== Problem description ==
Return every line below exactly, leaving nothing out.

Stored dataset items:
* * * * *
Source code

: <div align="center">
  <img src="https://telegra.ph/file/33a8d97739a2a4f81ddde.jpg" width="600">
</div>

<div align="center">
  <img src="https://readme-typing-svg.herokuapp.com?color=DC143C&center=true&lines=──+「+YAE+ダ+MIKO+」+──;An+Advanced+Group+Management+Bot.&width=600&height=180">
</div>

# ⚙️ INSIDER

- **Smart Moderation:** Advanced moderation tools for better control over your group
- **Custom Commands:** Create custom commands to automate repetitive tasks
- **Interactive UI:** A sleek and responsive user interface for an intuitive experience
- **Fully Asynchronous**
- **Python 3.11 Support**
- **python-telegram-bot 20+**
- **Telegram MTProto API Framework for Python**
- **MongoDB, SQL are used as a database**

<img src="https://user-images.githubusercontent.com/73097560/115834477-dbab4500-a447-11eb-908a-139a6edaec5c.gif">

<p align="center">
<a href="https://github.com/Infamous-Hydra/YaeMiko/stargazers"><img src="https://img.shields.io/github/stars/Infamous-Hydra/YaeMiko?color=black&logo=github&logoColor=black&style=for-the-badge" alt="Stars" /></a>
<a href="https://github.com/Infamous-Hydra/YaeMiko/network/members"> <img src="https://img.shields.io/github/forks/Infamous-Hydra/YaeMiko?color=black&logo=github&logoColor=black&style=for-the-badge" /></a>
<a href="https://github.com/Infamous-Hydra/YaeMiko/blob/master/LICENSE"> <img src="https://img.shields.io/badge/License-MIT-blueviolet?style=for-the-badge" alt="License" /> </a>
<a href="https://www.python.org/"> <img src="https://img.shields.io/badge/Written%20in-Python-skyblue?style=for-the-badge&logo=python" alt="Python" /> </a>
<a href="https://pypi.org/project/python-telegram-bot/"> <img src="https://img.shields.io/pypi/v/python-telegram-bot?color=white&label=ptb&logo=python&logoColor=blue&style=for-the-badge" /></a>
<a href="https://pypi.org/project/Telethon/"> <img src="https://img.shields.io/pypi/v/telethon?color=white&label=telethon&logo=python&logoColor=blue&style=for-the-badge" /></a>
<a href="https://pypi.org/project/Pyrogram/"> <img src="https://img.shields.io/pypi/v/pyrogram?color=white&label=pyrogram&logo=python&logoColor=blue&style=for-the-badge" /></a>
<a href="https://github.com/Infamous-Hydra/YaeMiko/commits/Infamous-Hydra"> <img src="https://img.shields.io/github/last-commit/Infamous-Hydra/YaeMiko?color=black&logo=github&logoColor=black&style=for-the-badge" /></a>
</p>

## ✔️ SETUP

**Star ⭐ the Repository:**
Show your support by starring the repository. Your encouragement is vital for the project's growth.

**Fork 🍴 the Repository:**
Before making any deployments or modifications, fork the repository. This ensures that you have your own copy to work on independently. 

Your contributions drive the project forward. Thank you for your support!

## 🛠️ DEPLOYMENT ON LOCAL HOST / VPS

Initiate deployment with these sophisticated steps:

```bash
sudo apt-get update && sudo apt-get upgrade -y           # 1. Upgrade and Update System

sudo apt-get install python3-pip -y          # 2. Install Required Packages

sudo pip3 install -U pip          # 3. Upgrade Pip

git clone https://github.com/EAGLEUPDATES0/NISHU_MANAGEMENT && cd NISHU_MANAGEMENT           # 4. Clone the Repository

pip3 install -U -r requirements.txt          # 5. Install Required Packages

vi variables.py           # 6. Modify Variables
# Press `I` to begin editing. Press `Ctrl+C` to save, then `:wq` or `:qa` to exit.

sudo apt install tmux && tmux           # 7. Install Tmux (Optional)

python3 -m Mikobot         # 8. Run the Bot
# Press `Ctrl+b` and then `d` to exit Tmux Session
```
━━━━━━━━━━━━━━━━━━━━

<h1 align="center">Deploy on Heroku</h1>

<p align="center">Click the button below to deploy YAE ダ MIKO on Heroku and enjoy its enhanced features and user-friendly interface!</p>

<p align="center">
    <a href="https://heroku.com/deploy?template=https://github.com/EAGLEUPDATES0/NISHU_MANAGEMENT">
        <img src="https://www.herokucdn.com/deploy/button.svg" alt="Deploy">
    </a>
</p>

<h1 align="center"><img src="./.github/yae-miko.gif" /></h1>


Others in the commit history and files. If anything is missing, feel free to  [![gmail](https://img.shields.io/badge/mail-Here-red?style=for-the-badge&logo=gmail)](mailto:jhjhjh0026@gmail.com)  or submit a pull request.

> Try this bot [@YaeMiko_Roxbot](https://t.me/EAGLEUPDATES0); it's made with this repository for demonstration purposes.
* * * * *
== Solved problem ==
Source code

: <div align="center">
  <img src="https://telegra.ph/file/33a8d97739a2a4f81ddde.jpg" width="600">
</div>

<div align="center">
  <img src="https://readme-typing-svg.herokuapp.com?color=DC143C&center=true&lines=──+「+YAE+ダ+MIKO+」+──;An+Advanced+Group+Management+Bot.&width=600&height=180">
</div>

# ⚙️ INSIDER

- **Smart Moderation:** Advanced moderation tools for better control over your group
- **Custom Commands:** Create custom commands to automate repetitive tasks
- **Interactive UI:** A sleek and responsive user interface for an intuitive experience
- **Fully Asynchronous**
- **Python 3.11 Support**
- **python-telegram-bot 20+**
- **Telegram MTProto API Framework for Python**
- **MongoDB, SQL are used as a database**

<img src="https://user-images.githubusercontent.com/73097560/115834477-dbab4500-a447-11eb-908a-139a6edaec5c.gif">

<p align="center">
<a href="https://github.com/Infamous-Hydra/YaeMiko/stargazers"><img src="https://img.shields.io/github/stars/Infamous-Hydra/YaeMiko?color=black&logo=github&logoColor=black&style=for-the-badge" alt="Stars" /></a>
<a href="https://github.com/Infamous-Hydra/YaeMiko/network/members"> <img src="https://img.shields.io/github/forks/Infamous-Hydra/YaeMiko?color=black&logo=github&logoColor=black&style=for-the-badge" /></a>
<a href="https://github.com/Infamous-Hydra/YaeMiko/blob/master/LICENSE"> <img src="https://img.shields.io/badge/License-MIT-blueviolet?style=for-the-badge" alt="License" /> </a>
<a href="https://www.python.org/"> <img src="https://img.shields.io/badge/Written%20in-Python-skyblue?style=for-the-badge&logo=python" alt="Python" /> </a>
<a href="https://pypi.org/project/python-telegram-bot/"> <img src="https://img.shields.io/pypi/v/python-telegram-bot?color=white&label=ptb&logo=python&logoColor=blue&style=for-the-badge" /></a>
<a href="https://pypi.org/project/Telethon/"> <img src="https://img.shields.io/pypi/v/telethon?color=white&label=telethon&logo=python&logoColor=blue&style=for-the-badge" /></a>
<a href="https://pypi.org/project/Pyrogram/"> <img src="https://img.shields.io/pypi/v/pyrogram?color=white&label=pyrogram&logo=python&logoColor=blue&style=for-the-badge" /></a>
<a href="https://github.com/Infamous-Hydra/YaeMiko/commits/Infamous-Hydra"> <img src="https://img.shields.io/github/last-commit/Infamous-Hydra/YaeMiko?color=black&logo=github&logoColor=black&style=for-the-badge" /></a>
</p>

## ✔️ SETUP

**Star ⭐ the Repository:**
Show your support by starring the repository. Your encouragement is vital for the project's growth.

**Fork 🍴 the Repository:**
Before making any deployments or modifications, fork the repository. This ensures that you have your own copy to work on independently. 

Your contributions drive the project forward. Thank you for your support!

## 🛠️ DEPLOYMENT ON LOCAL HOST / VPS

Initiate deployment with these sophisticated steps:

```bash
sudo apt-get update && sudo apt-get upgrade -y           # 1. Upgrade and Update System

sudo apt-get install python3-pip -y          # 2. Install Required Packages

sudo pip3 install -U pip          # 3. Upgrade Pip

git clone https://github.com/EAGLEUPDATES0/NISHU_MANAGEMENT && cd NISHU_MANAGEMENT           # 4. Clone the Repository

pip3 install -U -r requirements.txt          # 5. Install Required Packages

vi variables.py           # 6. Modify Variables
# Press `I` to begin editing. Press `Ctrl+C` to save, then `:wq` or `:qa` to exit.

sudo apt install tmux && tmux           # 7. Install Tmux (Optional)

python3 -m Mikobot         # 8. Run the Bot
# Press `Ctrl+b` and then `d` to exit Tmux Session
```
━━━━━━━━━━━━━━━━━━━━

<h1 align="center">Deploy on Heroku</h1>

<p align="center">Click the button below to deploy YAE ダ MIKO on Heroku and enjoy its enhanced features and user-friendly interface!</p>

<p align="center">
    <a href="https://heroku.com/deploy?template=https://github.com/EAGLEUPDATES0/NISHU_MANAGEMENT">
        <img src="https://www.herokucdn.com/deploy/button.svg" alt="Deploy">
    </a>
</p>

<h1 align="center"><img src="./.github/yae-miko.gif" /></h1>


Others in the commit history and files. If anything is missing, feel free to  [![gmail](https://img.shields.io/badge/mail-Here-red?style=for-the-badge&logo=gmail)](mailto:jhjhjh0026@gmail.com)  or submit a pull request.

> Try this bot [@YaeMiko_Roxbot](https://t.me/EAGLEUPDATES0); it's made with this repository for demonstration purposes.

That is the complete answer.